Pichai a confirmé dans une interview à The Verge que les produits convergeront. Il a dit “It will” quand on lui a demandé si Search, les outils de création d’apps et les agents deviendraient un seul produit. Le calendrier précis n’est pas communiqué.
Les clics vers les sites web vont-ils vraiment diminuer ?
Pichai l’a reconnu explicitement : les “bounce clicks” (visites sans engagement) sont déjà en baisse dans les métriques de Google. L’amélioration de la technologie filtre les clics jugés inutiles pour l’utilisateur.
Qu’est-ce que le “Google Zero” évoqué par Condé Nast ?
C’est le scénario dans lequel le trafic issu de Google Search tombe à zéro pour les éditeurs. Le CEO de Condé Nast a révélé que ses équipes avaient reçu la consigne de planifier en supposant qu’il n’y aurait plus de trafic Search. Pichai n’a pas contredit cette stratégie de prudence.

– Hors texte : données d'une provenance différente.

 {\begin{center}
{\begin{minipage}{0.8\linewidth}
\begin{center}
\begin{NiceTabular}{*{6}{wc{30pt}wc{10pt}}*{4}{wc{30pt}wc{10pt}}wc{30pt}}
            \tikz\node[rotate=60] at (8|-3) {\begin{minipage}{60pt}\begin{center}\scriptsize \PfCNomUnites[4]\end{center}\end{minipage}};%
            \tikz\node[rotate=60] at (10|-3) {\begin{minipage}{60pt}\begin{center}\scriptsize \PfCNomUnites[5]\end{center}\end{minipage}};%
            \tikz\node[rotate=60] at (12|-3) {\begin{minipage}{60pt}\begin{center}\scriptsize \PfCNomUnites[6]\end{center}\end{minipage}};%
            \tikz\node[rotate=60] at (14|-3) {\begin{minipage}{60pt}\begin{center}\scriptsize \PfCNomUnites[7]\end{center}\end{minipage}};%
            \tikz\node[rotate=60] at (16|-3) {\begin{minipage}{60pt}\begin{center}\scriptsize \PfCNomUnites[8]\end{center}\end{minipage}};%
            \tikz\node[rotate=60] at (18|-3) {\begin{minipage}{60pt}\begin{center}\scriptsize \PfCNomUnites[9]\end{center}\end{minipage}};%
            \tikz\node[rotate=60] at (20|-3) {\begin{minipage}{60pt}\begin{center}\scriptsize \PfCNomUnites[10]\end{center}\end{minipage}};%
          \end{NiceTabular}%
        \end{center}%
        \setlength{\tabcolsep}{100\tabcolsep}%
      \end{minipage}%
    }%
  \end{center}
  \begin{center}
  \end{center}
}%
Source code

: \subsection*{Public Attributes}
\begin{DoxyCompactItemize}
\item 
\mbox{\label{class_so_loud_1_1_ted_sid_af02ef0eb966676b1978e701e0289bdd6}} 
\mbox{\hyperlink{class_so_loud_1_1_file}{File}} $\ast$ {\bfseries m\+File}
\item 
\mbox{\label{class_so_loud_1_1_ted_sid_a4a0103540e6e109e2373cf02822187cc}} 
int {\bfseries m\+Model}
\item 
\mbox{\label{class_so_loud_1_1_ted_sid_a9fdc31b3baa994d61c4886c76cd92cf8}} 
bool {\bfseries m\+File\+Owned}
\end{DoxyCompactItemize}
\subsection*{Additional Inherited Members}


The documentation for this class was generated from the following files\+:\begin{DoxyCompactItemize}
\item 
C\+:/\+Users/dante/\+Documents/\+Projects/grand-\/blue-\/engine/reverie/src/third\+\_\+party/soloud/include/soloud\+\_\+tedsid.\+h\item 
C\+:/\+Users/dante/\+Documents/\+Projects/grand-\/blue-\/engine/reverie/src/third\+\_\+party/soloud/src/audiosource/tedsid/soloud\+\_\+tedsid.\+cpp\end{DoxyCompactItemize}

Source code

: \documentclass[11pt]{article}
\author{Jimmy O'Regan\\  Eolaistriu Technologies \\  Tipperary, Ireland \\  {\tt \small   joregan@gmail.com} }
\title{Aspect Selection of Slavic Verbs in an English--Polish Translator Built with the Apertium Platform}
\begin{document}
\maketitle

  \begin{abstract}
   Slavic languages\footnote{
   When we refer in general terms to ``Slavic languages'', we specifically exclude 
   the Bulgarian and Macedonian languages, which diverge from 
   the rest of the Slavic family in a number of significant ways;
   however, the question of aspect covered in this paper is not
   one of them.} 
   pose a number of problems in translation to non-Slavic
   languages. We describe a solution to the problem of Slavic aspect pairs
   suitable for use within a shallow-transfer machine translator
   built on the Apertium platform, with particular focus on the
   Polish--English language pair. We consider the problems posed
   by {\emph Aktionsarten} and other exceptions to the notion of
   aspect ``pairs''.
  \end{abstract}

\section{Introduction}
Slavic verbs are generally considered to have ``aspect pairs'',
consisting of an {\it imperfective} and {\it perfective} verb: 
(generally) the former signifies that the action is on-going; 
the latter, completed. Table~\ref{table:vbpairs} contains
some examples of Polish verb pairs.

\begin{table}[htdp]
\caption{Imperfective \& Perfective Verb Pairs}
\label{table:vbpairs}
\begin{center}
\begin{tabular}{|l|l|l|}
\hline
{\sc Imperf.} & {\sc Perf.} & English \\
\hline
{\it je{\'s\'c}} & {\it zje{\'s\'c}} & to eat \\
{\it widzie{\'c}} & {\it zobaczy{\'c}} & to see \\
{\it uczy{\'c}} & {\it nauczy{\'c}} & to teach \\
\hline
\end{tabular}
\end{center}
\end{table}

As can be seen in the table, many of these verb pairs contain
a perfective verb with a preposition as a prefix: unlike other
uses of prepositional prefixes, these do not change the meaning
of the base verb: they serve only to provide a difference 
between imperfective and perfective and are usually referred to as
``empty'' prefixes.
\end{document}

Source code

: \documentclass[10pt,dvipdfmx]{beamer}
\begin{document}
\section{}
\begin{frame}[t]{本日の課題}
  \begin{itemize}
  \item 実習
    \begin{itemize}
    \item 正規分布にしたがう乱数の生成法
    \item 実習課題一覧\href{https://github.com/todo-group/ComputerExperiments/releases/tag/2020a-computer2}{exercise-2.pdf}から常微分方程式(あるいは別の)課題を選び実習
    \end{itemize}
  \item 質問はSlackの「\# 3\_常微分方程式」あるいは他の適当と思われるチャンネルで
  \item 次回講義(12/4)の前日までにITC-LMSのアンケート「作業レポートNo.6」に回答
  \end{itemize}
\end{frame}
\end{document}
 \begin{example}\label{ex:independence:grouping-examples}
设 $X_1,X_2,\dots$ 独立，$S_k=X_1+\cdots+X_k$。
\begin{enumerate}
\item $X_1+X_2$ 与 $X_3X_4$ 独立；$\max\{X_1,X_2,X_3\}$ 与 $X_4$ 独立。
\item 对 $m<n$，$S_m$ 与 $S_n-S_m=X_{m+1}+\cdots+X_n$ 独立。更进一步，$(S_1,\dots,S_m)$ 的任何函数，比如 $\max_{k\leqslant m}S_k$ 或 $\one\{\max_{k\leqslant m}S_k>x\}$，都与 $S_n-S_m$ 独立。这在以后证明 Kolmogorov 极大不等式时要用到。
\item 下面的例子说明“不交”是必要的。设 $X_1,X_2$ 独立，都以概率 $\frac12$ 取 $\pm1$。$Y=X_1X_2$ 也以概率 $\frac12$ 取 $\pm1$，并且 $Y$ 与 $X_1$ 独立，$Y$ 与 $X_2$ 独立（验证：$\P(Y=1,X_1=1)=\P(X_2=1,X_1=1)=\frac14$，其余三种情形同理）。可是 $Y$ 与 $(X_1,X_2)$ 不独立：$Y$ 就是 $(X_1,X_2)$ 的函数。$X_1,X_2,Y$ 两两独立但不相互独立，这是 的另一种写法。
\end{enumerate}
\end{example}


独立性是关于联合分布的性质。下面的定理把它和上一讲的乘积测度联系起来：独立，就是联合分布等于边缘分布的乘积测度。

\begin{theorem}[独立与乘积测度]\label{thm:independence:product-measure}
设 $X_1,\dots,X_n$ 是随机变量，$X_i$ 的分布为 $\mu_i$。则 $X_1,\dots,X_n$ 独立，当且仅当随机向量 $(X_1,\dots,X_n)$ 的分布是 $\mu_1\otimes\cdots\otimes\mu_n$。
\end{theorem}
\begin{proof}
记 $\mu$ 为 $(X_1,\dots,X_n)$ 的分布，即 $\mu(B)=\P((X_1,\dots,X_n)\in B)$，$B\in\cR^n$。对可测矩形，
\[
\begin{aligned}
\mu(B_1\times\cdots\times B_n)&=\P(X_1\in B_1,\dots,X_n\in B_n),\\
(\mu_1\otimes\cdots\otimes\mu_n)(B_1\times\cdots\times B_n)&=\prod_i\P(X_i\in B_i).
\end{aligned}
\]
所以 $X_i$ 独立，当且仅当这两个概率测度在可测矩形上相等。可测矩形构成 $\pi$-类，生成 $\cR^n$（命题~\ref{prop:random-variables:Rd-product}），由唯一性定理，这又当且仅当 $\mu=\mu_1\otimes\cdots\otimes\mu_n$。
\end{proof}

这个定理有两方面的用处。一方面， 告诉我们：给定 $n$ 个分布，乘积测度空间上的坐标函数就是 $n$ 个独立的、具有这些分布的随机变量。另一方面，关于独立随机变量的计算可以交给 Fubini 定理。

Que promet Google aux éditeurs qui produisent du contenu de qualité ?
Pichai s’est engagé à ce que Google reflète dans ses produits le contenu de qualité que les utilisateurs apprécient. Il a aussi mentionné une fonctionnalité qui met en avant les sources auxquelles l’utilisateur est abonné. Ce sont des engagements généraux, sans garantie chiffrée.
Pourquoi Google a-t-il réorganisé son équipe Search ?
Selon Pichai, Search était géré par plusieurs responsables et avait besoin d’aller plus vite à l’ère de l’IA. Elizabeth Reid dirige désormais Search, Nick Fox supervise le périmètre plus large. L’objectif est d’accélérer les prises de décision.